**EXERCISE AIM**.
Repeat precisely, and only, the lines between the line containing "span FE supply" and the end of the listing below, both ends included.

● ● ● ● ●

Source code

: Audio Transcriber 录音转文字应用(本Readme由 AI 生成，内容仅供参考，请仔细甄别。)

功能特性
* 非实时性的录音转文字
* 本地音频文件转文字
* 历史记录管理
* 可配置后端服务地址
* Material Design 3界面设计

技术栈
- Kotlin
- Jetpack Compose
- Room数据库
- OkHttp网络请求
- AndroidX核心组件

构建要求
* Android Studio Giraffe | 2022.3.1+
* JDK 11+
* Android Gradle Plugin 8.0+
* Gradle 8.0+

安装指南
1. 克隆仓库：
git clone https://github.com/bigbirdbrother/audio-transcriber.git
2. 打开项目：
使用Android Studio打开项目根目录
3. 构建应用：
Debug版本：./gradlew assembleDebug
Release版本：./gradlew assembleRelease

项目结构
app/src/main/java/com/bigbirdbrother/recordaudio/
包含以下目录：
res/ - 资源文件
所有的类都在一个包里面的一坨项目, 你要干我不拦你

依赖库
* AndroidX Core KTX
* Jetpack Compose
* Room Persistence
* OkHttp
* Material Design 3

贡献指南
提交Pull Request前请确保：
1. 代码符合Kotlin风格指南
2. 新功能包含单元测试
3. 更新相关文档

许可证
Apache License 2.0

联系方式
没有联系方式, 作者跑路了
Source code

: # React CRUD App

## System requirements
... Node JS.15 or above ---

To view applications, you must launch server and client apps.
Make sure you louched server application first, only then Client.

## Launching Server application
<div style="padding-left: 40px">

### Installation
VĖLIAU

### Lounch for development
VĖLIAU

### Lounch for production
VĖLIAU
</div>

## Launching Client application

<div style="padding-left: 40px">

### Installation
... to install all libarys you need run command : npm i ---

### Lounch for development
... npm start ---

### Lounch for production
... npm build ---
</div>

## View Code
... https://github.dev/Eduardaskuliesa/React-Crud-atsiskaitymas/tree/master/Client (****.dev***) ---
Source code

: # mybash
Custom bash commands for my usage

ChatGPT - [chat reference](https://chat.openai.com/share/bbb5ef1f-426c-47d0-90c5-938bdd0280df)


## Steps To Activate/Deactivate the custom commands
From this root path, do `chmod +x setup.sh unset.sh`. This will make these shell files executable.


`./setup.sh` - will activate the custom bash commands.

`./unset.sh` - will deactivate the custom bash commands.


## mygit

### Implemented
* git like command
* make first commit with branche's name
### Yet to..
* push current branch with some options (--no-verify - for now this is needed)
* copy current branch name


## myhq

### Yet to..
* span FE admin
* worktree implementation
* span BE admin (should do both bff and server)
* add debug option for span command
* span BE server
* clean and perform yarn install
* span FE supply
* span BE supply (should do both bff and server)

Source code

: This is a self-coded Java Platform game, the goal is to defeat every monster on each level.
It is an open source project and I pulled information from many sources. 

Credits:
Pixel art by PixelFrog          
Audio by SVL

● ● ● ● ●

**RESULT FOR THIS TASK**.
* span FE supply
* span BE supply (should do both bff and server)

Source code

: This is a self-coded Java Platform game, the goal is to defeat every monster on each level.
It is an open source project and I pulled information from many sources. 

Credits:
Pixel art by PixelFrog          
Audio by SVL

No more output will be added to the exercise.